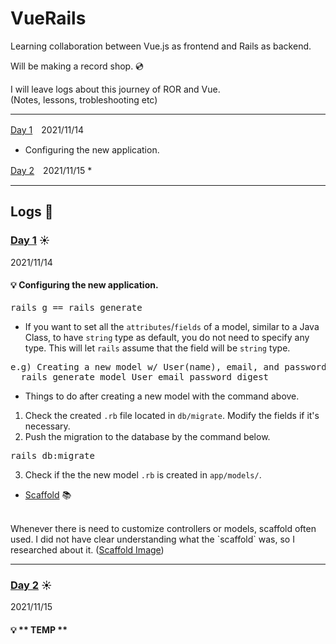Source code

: # VueRails
Learning collaboration between Vue.js as frontend and Rails as backend.

Will be making a record shop. 💿

I will leave logs about this journey of ROR and Vue.
<br>(Notes, lessons, trobleshooting etc)

<hr>

<a href="#user-content-day1">Day 1</a>　2021/11/14
* Configuring the new application.

<a href="#user-content-day2">Day 2</a>　2021/11/15
* 


<hr>

## Logs 📝

### **<a href="javascript:void(0);" id="day1">Day 1</a>** ☀️
2021/11/14

#### 💡 **Configuring the new application.**

<pre>
rails g == rails generate
</pre>

* If you want to set all the `attributes`/`fields` of a model, similar to a Java Class, to have `string` type as default, you do not need to specify any type. This will let `rails` assume that the field will be `string` type.
<pre>
e.g) Creating a new model w/ User(name), email, and password.
  rails generate model User email password_digest
</pre>

* Things to do after creating a new model with the command above.
1. Check the created `.rb` file located in `db/migrate`. Modify the fields if it's necessary.
2. Push the migration to the database by the command below.
<pre>
rails db:migrate
</pre>
3. Check if the the new model `.rb` is created in `app/models/`.

* <a href="https://www.rubyguides.com/2020/03/rails-scaffolding/" target="_blank" rel="noopener">Scaffold</a> 📚
<br>
Whenever there is need to customize controllers or models, scaffold often used. I did not have clear understanding what the `scaffold` was, so I researched about it. (<a href="https://www.google.com/search?q=scaffold&rlz=1C1MRIB_koJP962JP962&sxsrf=AOaemvLjN88AOagc3pg-BVgSaU2BXg1sVQ:1636873980551&source=lnms&tbm=isch&sa=X&ved=2ahUKEwiw85vhppf0AhWNbN4KHQi-CLYQ_AUoAXoECAEQAw&biw=1918&bih=1009&dpr=1" target="_blank" rel="noopener">Scaffold Image</a>)

<hr>

### **<a href="javascript:void(0);" id="day2">Day 2</a>** ☀️
2021/11/15

#### 💡 ** TEMP **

### [What you need to do]
All entries above are to be set down word for word, and the pictures are to be left out.

### [Worked solution]
Source code

: # VueRails
Learning collaboration between Vue.js as frontend and Rails as backend.

Will be making a record shop. 💿

I will leave logs about this journey of ROR and Vue.
<br>(Notes, lessons, trobleshooting etc)

<hr>

<a href="#user-content-day1">Day 1</a>　2021/11/14
* Configuring the new application.

<a href="#user-content-day2">Day 2</a>　2021/11/15
* 


<hr>

## Logs 📝

### **<a href="javascript:void(0);" id="day1">Day 1</a>** ☀️
2021/11/14

#### 💡 **Configuring the new application.**

<pre>
rails g == rails generate
</pre>

* If you want to set all the `attributes`/`fields` of a model, similar to a Java Class, to have `string` type as default, you do not need to specify any type. This will let `rails` assume that the field will be `string` type.
<pre>
e.g) Creating a new model w/ User(name), email, and password.
  rails generate model User email password_digest
</pre>

* Things to do after creating a new model with the command above.
1. Check the created `.rb` file located in `db/migrate`. Modify the fields if it's necessary.
2. Push the migration to the database by the command below.
<pre>
rails db:migrate
</pre>
3. Check if the the new model `.rb` is created in `app/models/`.

* <a href="https://www.rubyguides.com/2020/03/rails-scaffolding/" target="_blank" rel="noopener">Scaffold</a> 📚
<br>
Whenever there is need to customize controllers or models, scaffold often used. I did not have clear understanding what the `scaffold` was, so I researched about it. (<a href="https://www.google.com/search?q=scaffold&rlz=1C1MRIB_koJP962JP962&sxsrf=AOaemvLjN88AOagc3pg-BVgSaU2BXg1sVQ:1636873980551&source=lnms&tbm=isch&sa=X&ved=2ahUKEwiw85vhppf0AhWNbN4KHQi-CLYQ_AUoAXoECAEQAw&biw=1918&bih=1009&dpr=1" target="_blank" rel="noopener">Scaffold Image</a>)

<hr>

### **<a href="javascript:void(0);" id="day2">Day 2</a>** ☀️
2021/11/15

#### 💡 ** TEMP **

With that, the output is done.